2015年1月10日星期六

Retirement is for wimps

http://www.scmp.com/magazines/money/article/1039684/retirement-wimps


wimps /wɪmp/( person who is not strong, brave, or confident)

For example:
The challenges of life is not for wimps.
When facing a challenge of life, we are just like a wimp.

Japan's lower house passed legislation this month that would give private sector employees the right to keep working for another five years, up to 65. With the world's longest life expectancy, largest public debt and below-replacement birth rate, curbing spiralling welfare costs by keeping people in jobs longer may help defuse a pension time bomb that threatens to overturn or bankrupt governments in the developed world.

curbing /kɜːb/ to control or limit something that is not wanted
spiralling /ˈspaɪə.rəl/ If costs, prices, etc. spiral, they increase faster and faster

For example:
Curbing the rise in price is the main role of the government in this conservative year.

Delaying the retirement age is one way Japan can plug a shortfall in pension provisions, said Martin Schulz, a senior economist at Fujitsu Research Institute in Tokyo.
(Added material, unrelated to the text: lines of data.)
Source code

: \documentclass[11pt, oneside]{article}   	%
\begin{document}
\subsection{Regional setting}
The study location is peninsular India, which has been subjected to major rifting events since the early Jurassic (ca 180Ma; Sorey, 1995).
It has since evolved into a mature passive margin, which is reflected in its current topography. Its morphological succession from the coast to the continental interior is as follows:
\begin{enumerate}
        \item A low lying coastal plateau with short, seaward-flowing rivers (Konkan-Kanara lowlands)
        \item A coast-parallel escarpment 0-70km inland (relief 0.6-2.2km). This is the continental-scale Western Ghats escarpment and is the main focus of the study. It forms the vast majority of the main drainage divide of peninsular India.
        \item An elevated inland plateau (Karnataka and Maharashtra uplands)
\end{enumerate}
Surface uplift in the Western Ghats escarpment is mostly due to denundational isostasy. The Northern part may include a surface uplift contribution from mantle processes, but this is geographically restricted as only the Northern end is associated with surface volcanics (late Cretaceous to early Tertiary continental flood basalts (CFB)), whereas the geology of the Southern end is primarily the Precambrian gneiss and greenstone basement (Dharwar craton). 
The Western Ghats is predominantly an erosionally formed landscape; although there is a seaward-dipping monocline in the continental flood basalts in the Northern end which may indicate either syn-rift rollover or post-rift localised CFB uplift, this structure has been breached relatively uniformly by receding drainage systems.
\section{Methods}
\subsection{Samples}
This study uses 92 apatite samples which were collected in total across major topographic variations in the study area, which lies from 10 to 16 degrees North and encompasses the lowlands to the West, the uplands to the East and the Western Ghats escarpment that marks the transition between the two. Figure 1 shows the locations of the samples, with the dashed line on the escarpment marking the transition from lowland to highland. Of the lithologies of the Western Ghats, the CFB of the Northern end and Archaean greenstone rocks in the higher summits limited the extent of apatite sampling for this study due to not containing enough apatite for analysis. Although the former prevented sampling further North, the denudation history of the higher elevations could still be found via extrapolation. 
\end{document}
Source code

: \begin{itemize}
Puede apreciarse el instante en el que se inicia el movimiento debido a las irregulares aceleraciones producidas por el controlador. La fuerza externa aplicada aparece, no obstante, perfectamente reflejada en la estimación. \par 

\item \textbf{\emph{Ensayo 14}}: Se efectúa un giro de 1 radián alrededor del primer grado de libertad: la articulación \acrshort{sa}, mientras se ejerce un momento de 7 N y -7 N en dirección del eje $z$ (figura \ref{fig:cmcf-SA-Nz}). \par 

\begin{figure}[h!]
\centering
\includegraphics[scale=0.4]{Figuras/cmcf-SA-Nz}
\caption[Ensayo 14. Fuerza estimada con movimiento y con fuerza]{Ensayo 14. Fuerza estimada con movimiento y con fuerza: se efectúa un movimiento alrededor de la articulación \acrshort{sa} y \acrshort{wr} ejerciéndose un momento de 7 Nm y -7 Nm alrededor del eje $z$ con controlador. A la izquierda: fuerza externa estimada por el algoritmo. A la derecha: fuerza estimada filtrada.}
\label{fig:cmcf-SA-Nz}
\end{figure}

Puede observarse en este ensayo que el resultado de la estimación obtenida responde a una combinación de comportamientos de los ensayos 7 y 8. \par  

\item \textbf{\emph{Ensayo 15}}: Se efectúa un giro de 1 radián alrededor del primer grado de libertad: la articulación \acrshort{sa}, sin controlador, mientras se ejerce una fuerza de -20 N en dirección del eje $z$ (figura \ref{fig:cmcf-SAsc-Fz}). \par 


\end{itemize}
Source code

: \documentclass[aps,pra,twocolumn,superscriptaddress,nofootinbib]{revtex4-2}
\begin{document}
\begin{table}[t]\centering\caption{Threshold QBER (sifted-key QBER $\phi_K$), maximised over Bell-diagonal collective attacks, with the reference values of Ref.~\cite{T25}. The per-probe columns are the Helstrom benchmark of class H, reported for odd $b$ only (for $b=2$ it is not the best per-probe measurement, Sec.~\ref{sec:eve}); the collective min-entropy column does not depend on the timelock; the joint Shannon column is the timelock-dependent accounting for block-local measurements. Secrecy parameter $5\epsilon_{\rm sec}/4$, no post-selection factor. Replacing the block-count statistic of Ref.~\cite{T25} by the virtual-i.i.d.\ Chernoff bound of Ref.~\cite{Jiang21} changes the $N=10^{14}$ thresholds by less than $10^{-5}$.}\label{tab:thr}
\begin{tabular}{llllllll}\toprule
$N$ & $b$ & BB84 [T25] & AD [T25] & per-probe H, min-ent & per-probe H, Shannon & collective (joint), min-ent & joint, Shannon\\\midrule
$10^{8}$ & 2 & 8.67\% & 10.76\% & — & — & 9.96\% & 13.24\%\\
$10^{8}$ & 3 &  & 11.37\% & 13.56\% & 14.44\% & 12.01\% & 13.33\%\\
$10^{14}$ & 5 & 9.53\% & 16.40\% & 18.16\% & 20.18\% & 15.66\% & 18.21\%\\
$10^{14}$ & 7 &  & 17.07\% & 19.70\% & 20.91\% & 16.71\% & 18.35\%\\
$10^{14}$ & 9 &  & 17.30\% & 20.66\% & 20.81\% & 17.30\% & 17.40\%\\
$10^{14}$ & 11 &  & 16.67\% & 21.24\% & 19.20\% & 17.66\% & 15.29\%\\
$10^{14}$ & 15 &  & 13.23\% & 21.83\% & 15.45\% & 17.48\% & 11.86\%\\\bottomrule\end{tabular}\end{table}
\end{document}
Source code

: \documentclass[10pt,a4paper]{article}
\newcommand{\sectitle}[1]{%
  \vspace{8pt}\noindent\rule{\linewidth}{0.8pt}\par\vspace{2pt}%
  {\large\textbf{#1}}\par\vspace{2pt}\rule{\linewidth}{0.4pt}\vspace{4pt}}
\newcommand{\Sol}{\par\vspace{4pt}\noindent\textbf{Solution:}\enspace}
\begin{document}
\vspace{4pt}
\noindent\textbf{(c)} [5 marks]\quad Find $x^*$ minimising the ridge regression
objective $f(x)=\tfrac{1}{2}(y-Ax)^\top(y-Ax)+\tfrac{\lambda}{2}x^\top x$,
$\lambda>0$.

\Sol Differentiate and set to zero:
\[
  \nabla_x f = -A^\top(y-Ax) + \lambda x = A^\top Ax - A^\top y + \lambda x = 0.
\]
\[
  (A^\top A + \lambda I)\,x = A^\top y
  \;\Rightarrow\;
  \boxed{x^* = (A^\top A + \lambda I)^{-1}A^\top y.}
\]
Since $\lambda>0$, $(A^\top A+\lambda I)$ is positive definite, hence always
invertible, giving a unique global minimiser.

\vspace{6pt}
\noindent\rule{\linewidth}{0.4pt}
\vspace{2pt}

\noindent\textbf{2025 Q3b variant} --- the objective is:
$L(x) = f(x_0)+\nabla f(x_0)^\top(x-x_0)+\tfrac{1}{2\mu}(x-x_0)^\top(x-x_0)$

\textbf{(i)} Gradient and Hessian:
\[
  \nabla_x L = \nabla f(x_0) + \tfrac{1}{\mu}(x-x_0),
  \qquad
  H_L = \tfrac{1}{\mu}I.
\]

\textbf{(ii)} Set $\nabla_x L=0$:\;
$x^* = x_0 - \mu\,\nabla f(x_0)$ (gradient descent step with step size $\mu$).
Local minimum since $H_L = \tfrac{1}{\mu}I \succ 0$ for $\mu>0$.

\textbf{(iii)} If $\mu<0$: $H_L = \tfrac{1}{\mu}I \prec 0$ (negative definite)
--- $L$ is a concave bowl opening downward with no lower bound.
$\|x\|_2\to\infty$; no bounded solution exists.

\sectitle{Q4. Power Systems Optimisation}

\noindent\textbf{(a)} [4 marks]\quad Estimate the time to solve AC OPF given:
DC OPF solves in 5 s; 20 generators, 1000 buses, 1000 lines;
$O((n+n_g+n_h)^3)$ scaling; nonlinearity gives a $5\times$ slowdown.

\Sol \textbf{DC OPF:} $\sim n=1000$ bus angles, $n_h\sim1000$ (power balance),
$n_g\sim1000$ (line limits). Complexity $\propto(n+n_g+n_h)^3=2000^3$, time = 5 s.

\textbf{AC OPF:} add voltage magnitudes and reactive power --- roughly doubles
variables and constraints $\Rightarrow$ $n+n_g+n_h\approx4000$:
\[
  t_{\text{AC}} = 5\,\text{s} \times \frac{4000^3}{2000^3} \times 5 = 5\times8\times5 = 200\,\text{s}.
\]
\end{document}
The deficit is a result of benefit miscalculations made in the early 1970s that led to snowballing public debt, he said.

plug  /plʌɡ/ to fill a hole with a piece of suitable material




Examples for using the above new vocabularies:

The living costs are spiralling and the poor lives in a poorer condition.

Curbing the spending on the public expenditure is the only for Greece to handle the deficit of the government.
Importing the foreign workers can plug a shortfall in the labors of construction works.